SOME South Africans have taken to Twitter to mock Zambians over their apparent passiveness following what they have described as massive corruption in government.
South Africans, who have been aggressive and pro-active on matters relating to corrupt activities involving prominent businessman Atul Gupta, have been mocking Zambians over the silence in the wake of corruption allegations in the purchase of 42 fire machines for US$42 million and the US$1.2 billion Lusaka-Ndola dual carriageway.
Barry Roux, one of the controversial South African political commentators on social media, wrote using his Twitter handle IG@AdvBarryRoux: “At this stage, I will only assume Atul Gupta would capture Zambia even by E-wallet and the people wouldn’t even move a finger.”
Another South African, GibraltarZA, retreated: “They are docile”

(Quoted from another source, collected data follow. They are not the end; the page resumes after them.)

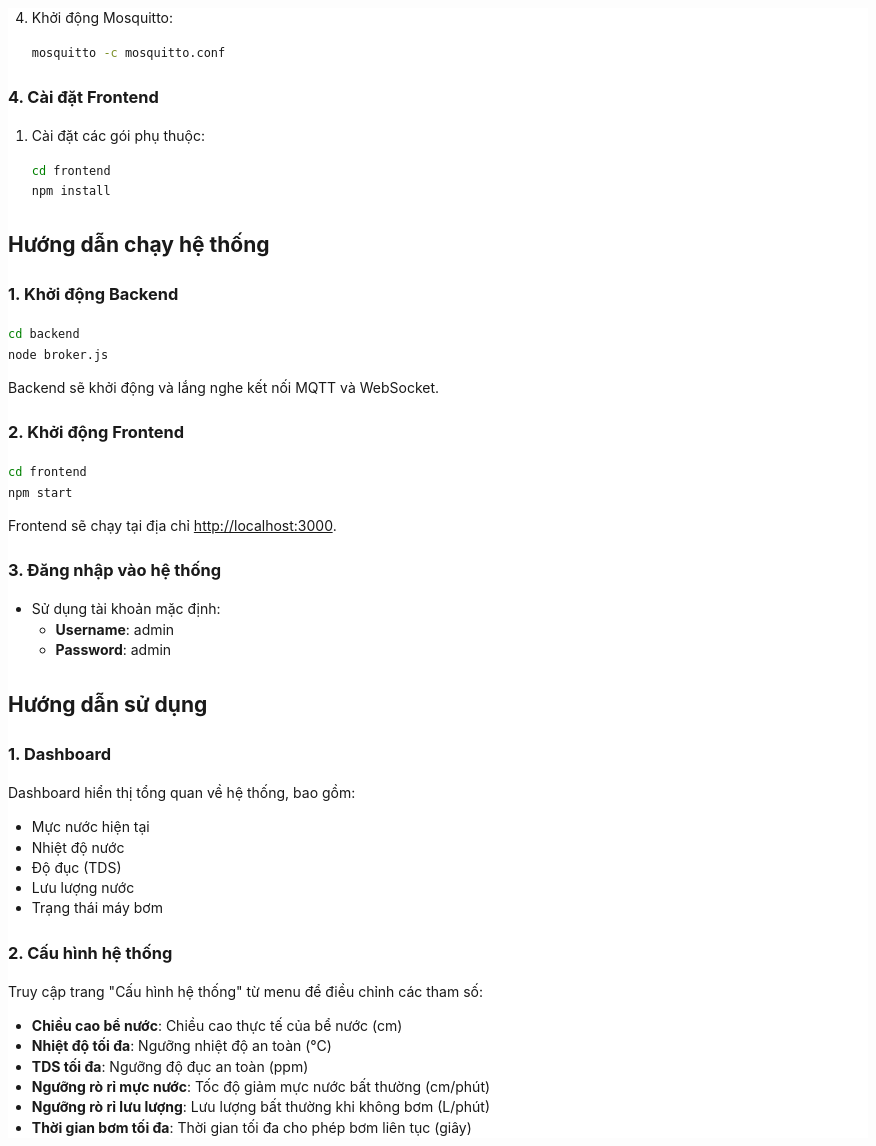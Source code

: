 4. Khởi động Mosquitto:
   ```bash
   mosquitto -c mosquitto.conf
   ```

### 4. Cài đặt Frontend

1. Cài đặt các gói phụ thuộc:
   ```bash
   cd frontend
   npm install
   ```

## Hướng dẫn chạy hệ thống

### 1. Khởi động Backend

```bash
cd backend
node broker.js
```

Backend sẽ khởi động và lắng nghe kết nối MQTT và WebSocket.

### 2. Khởi động Frontend

```bash
cd frontend
npm start
```

Frontend sẽ chạy tại địa chỉ [http://localhost:3000](http://localhost:3000).

### 3. Đăng nhập vào hệ thống

- Sử dụng tài khoản mặc định:
  - **Username**: admin
  - **Password**: admin

## Hướng dẫn sử dụng

### 1. Dashboard

Dashboard hiển thị tổng quan về hệ thống, bao gồm:
- Mực nước hiện tại
- Nhiệt độ nước
- Độ đục (TDS)
- Lưu lượng nước
- Trạng thái máy bơm

### 2. Cấu hình hệ thống

Truy cập trang "Cấu hình hệ thống" từ menu để điều chỉnh các tham số:
- **Chiều cao bể nước**: Chiều cao thực tế của bể nước (cm)
- **Nhiệt độ tối đa**: Ngưỡng nhiệt độ an toàn (°C)
- **TDS tối đa**: Ngưỡng độ đục an toàn (ppm)
- **Ngưỡng rò rỉ mực nước**: Tốc độ giảm mực nước bất thường (cm/phút)
- **Ngưỡng rò rỉ lưu lượng**: Lưu lượng bất thường khi không bơm (L/phút)
- **Thời gian bơm tối đa**: Thời gian tối đa cho phép bơm liên tục (giây)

He further tweeted: “Babakaduduzane and the Guptas must just go to Zambia where Ministers and the President abuse State money and the people just go dololo [South African word for nothing],” with several retweets agreeing with his observation while Chama Chanda warned him to be careful because President “lungu is looking for people like you”.
He also tweeted: “Someone must go to Zambia and awaken our sleeping cousins before they bed wet on our continent. $1 million for a fire truck?…In Zambia, the President and his ministers are allowed to steal state money…maybe Jacob Zuma has been taking lessons from them.”

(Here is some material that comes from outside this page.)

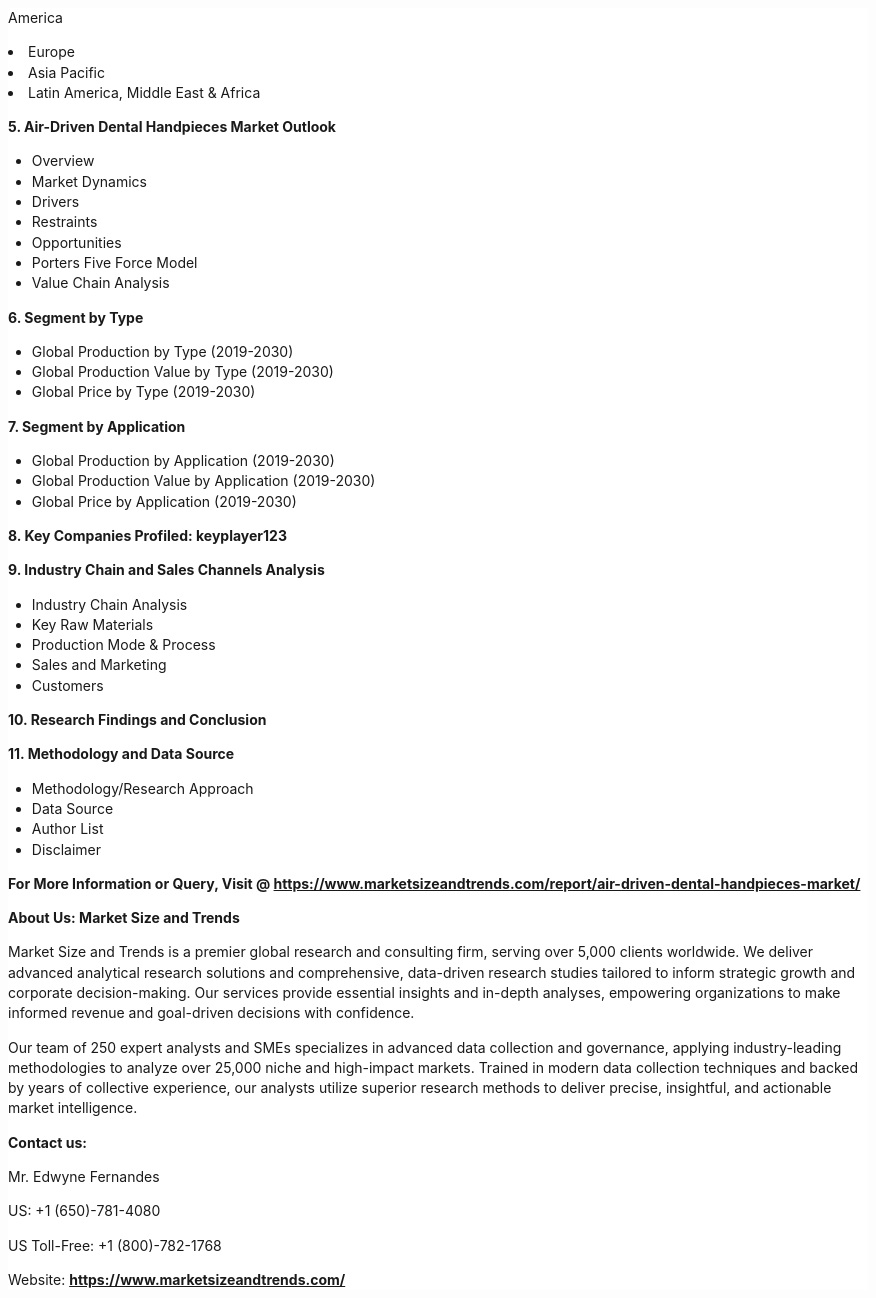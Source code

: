 America</li><li>Europe</li><li>Asia Pacific</li><li>Latin America, Middle East &amp; Africa</li></ul><p><strong>5. Air-Driven Dental Handpieces Market Outlook</strong></p><ul><li>Overview</li><li>Market Dynamics</li><li>Drivers</li><li>Restraints</li><li>Opportunities</li><li>Porters Five Force Model</li><li>Value Chain Analysis&nbsp;</li></ul><p><strong>6. Segment by Type</strong></p><ul><li>Global Production by Type (2019-2030)</li><li>Global Production Value by Type (2019-2030)</li><li>Global Price by Type (2019-2030)</li></ul><p><strong>7. Segment by Application</strong></p><ul><li>Global Production by Application (2019-2030)</li><li>Global Production Value by Application (2019-2030)</li><li>Global Price by Application (2019-2030)</li></ul><p><strong>8. Key Companies Profiled: keyplayer123</strong></p><p><strong>9. Industry Chain and Sales Channels Analysis</strong></p><ul><li>Industry Chain Analysis</li><li>Key Raw Materials</li><li>Production Mode &amp; Process</li><li>Sales and Marketing</li><li>Customers</li></ul><p><strong>10. Research Findings and Conclusion</strong></p><p><strong>11. Methodology and Data Source</strong></p><ul><li>Methodology/Research Approach</li><li>Data Source</li><li>Author List</li><li>Disclaimer</li></ul></p><p><strong>For More Information or Query, Visit @ <a href="https://www.marketsizeandtrends.com/report/air-driven-dental-handpieces-market/">https://www.marketsizeandtrends.com/report/air-driven-dental-handpieces-market/</a></strong></p><p><strong>About Us: Market Size and Trends</strong></p><p>Market Size and Trends is a premier global research and consulting firm, serving over 5,000 clients worldwide. We deliver advanced analytical research solutions and comprehensive, data-driven research studies tailored to inform strategic growth and corporate decision-making. Our services provide essential insights and in-depth analyses, empowering organizations to make informed revenue and goal-driven decisions with confidence.</p><p>Our team of 250 expert analysts and SMEs specializes in advanced data collection and governance, applying industry-leading methodologies to analyze over 25,000 niche and high-impact markets. Trained in modern data collection techniques and backed by years of collective experience, our analysts utilize superior research methods to deliver precise, insightful, and actionable market intelligence.</p><p><strong>Contact us:</strong></p><p>Mr. Edwyne Fernandes</p><p>US: +1 (650)-781-4080</p><p>US Toll-Free: +1 (800)-782-1768</p><p>Website: <strong><a href="https://www.marketsizeandtrends.com/">https://www.marketsizeandtrends.com/</a></strong></p>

Stanley Nyirongo retreated and said: “Y’all already bed-wetted on our continent, the same urine from the Guptas’ nightmare is too much that it’s spreading to Zambia” while YouMe retreated: “We need to speak out against theft of public resources…people [are] dying without medical help in hospitals.”
The Guptas are an Indian-born South African business family whose most notable members are the brothers Ajay, Atul, Rajesh ‘Tony’ Gupta as well as Atul Gupta’s nephew Varun Gupta.
The family’s strong ties to South African President Jacob Zuma, both personally and through its company Oakbay Investments, have been the subject of extensive international scrutiny.
The ties have led to widespread claims of corruption, undue influence and of state capture, a term which is used to allege that the government undertakes activities and decisions, decides some high level appointments, and determines control of some state enterprises, for the Guptas’ direct or indirect benefit, or in agreement with the family.
Most tweets have compared the corruption in Zambia to that of the Guptas and President Zuma, who, however, has received massive criticism in South Africa’s parliament and among civil society movements.